Stored data >>
:::
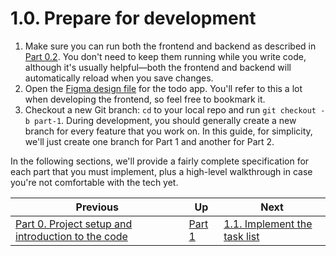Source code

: # 1.0. Prepare for development

1. Make sure you can run both the frontend and backend as described in [Part 0.2](../part-0/0-2-Clone.md). You don't need to keep them running while you write code, although it's usually helpful—both the frontend and backend will automatically reload when you save changes.
2. Open the [Figma design file](https://www.figma.com/file/8eRDNyOrYRgyN7NNb0mIXA/Onboarding-Todo-App) for the todo app. You'll refer to this a lot when developing the frontend, so feel free to bookmark it.
3. Checkout a new Git branch: `cd` to your local repo and run `git checkout -b part-1`. During development, you should generally create a new branch for every feature that you work on. In this guide, for simplicity, we'll just create one branch for Part 1 and another for Part 2.

In the following sections, we'll provide a fairly complete specification for each part that you must implement, plus a high-level walkthrough in case you're not comfortable with the tech yet.

| Previous                                                         | Up           | Next                                               |
| ---------------------------------------------------------------- | ------------ | -------------------------------------------------- |
| [Part 0. Project setup and introduction to the code](../part-0/) | [Part 1](./) | [1.1. Implement the task list](./1-1-Task-list.md) |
:::
Work to be completed >>
Output the entries verbatim but drop the images.

Answer section >>
Source code

: # 1.0. Prepare for development

1. Make sure you can run both the frontend and backend as described in [Part 0.2](../part-0/0-2-Clone.md). You don't need to keep them running while you write code, although it's usually helpful—both the frontend and backend will automatically reload when you save changes.
2. Open the [Figma design file](https://www.figma.com/file/8eRDNyOrYRgyN7NNb0mIXA/Onboarding-Todo-App) for the todo app. You'll refer to this a lot when developing the frontend, so feel free to bookmark it.
3. Checkout a new Git branch: `cd` to your local repo and run `git checkout -b part-1`. During development, you should generally create a new branch for every feature that you work on. In this guide, for simplicity, we'll just create one branch for Part 1 and another for Part 2.

In the following sections, we'll provide a fairly complete specification for each part that you must implement, plus a high-level walkthrough in case you're not comfortable with the tech yet.

| Previous                                                         | Up           | Next                                               |
| ---------------------------------------------------------------- | ------------ | -------------------------------------------------- |
| [Part 0. Project setup and introduction to the code](../part-0/) | [Part 1](./) | [1.1. Implement the task list](./1-1-Task-list.md) |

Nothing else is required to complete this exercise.